■ **Problem**: Wherever the word "elConfig" appears in a line of the data, that line should be copied.

BEGIN Input records

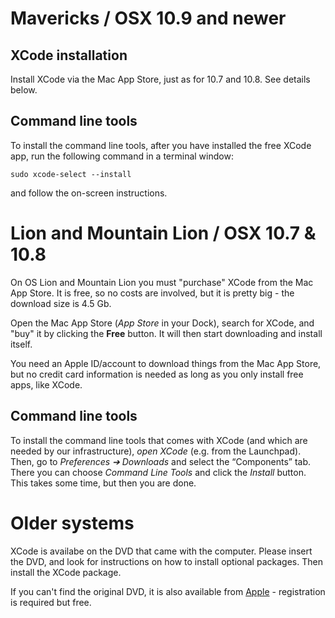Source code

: # Mavericks / OSX 10.9 and newer


## XCode installation


Install XCode via the Mac App Store, just as for 10.7 and 10.8. See details
below.


## Command line tools


To install the command line tools, after you have installed the free XCode app,
run the following command in a terminal window:


```
sudo xcode-select --install
```


and follow the on-screen instructions.


# Lion and Mountain Lion / OSX 10.7 & 10.8


On OS Lion and Mountain Lion you must "purchase" XCode from the Mac App Store.
It is free, so no costs are involved, but it is pretty big - the download size
is 4.5 Gb.


Open the Mac App Store (*App Store* in your Dock), search for XCode, and "buy"
it by clicking the **Free** button. It will then start downloading and install
itself.


You need an Apple ID/account to download things from the Mac App Store, but no
credit card information is needed as long as you only install free apps, like
XCode.


## Command line tools


To install the command line tools that comes with XCode (and which are needed by
our infrastructure), *open XCode* (e.g. from the Launchpad). Then,  go to
*Preferences ➔ Downloads* and select the “Components” tab. There you can
choose *Command Line Tools* and click the *Install* button. This takes some
time, but then you are done.


# Older systems


XCode is availabe on the DVD that came with the computer. Please insert the DVD,
and look for instructions on how to install optional packages. Then install the
XCode package.


If you can't find the original DVD, it is also available from
[Apple](http://developer.apple.com) - registration is required but free.
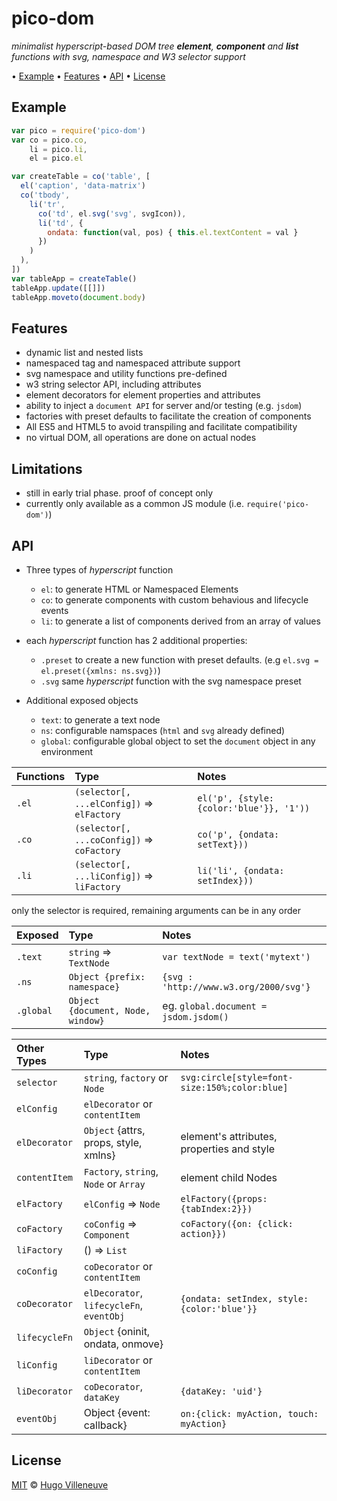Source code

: <!-- markdownlint-disable MD004 MD007 MD010 MD012 MD041 MD022 MD024 MD032 -->

# pico-dom

*minimalist hyperscript-based DOM tree **element**, **component** and **list** functions with svg, namespace and W3 selector support*

• [Example](#example) • [Features](#features) • [API](#api) • [License](#license)

## Example

```javascript
var pico = require('pico-dom')
var co = pico.co,
    li = pico.li,
    el = pico.el

var createTable = co('table', [
  el('caption', 'data-matrix')
  co('tbody',
    li('tr',
      co('td', el.svg('svg', svgIcon)),
      li('td', {
        ondata: function(val, pos) { this.el.textContent = val }
      })
    )
  ),
])
var tableApp = createTable()
tableApp.update([[]])
tableApp.moveto(document.body)
```

## Features

* dynamic list and nested lists
* namespaced tag and namespaced attribute support
* svg namespace and utility functions pre-defined
* w3 string selector API, including attributes
* element decorators for element properties and attributes
* ability to inject a `document API` for server and/or testing (e.g. `jsdom`)
* factories with preset defaults to facilitate the creation of components
* All ES5 and HTML5 to avoid transpiling and facilitate compatibility
* no virtual DOM, all operations are done on actual nodes

## Limitations

* still in early trial phase. proof of concept only
* currently only available as a common JS module (i.e. `require('pico-dom')`)


## API

* Three types of *hyperscript* function
  * `el`: to generate HTML or Namespaced Elements
  * `co`: to generate components with custom behavious and lifecycle events
  * `li`: to generate a list of components derived from an array of values

* each *hyperscript* function has 2 additional properties:
  * `.preset` to create a new function with preset defaults. (e.g `el.svg = el.preset({xmlns: ns.svg})`)
  * `.svg` same *hyperscript* function with the svg namespace preset

* Additional exposed objects
  * `text`: to generate a text node
  * `ns`: configurable namspaces (`html` and `svg` already defined)
  * `global`: configurable global object to set the `document` object in any environment

Functions    | Type                                        | Notes
:--------    | :---                                        | :----
`.el`        | `(selector[, ...elConfig])` => `elFactory`  | `el('p', {style: {color:'blue'}}, '1'))`
`.co`        | `(selector[, ...coConfig])` => `coFactory`  | `co('p', {ondata: setText}))`
`.li`        | `(selector[, ...liConfig])` => `liFactory`  | `li('li', {ondata: setIndex}))`
only the selector is required, remaining arguments can be in any order

Exposed      | Type                                      | Notes
:--------    | :---                                      | :----
`.text`      | `string` => `TextNode`                    | `var textNode = text('mytext')`
`.ns`        | `Object {prefix: namespace}`              | `{svg : 'http://www.w3.org/2000/svg'}`
`.global`    | `Object {document, Node, window}`         | eg. `global.document = jsdom.jsdom()`

Other Types  | Type                                      | Notes
:--------    | :---                                      | :----
`selector`   | `string`, `factory` or `Node`             | `svg:circle[style=font-size:150%;color:blue]`
`elConfig`   | `elDecorator` or `contentItem`            |
`elDecorator`| `Object` {attrs, props, style, xmlns}     | element's attributes, properties and style
`contentItem`| `Factory`, `string`, `Node` or `Array`    | element child Nodes
`elFactory`  | `elConfig` => `Node`                      | `elFactory({props: {tabIndex:2}})`
`coFactory`  | `coConfig` => `Component`                 | `coFactory({on: {click: action}})`
`liFactory`  | () => `List`                              |
`coConfig`   | `coDecorator` or `contentItem`            |
`coDecorator`| `elDecorator`, `lifecycleFn`, `eventObj`  | `{ondata: setIndex, style: {color:'blue'}}`
`lifecycleFn`| `Object` {oninit, ondata, onmove}         |
`liConfig`   | `liDecorator` or `contentItem`            |
`liDecorator`| `coDecorator`, `dataKey`                  | `{dataKey: 'uid'}`
`eventObj`   | Object {event: callback}                  | `on:{click: myAction, touch: myAction}`


## License

[MIT](http://www.opensource.org/licenses/MIT) © [Hugo Villeneuve](https://github.com/hville)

END Input records

■ **Result below**:
`.el`        | `(selector[, ...elConfig])` => `elFactory`  | `el('p', {style: {color:'blue'}}, '1'))`
`elConfig`   | `elDecorator` or `contentItem`            |
`elFactory`  | `elConfig` => `Node`                      | `elFactory({props: {tabIndex:2}})`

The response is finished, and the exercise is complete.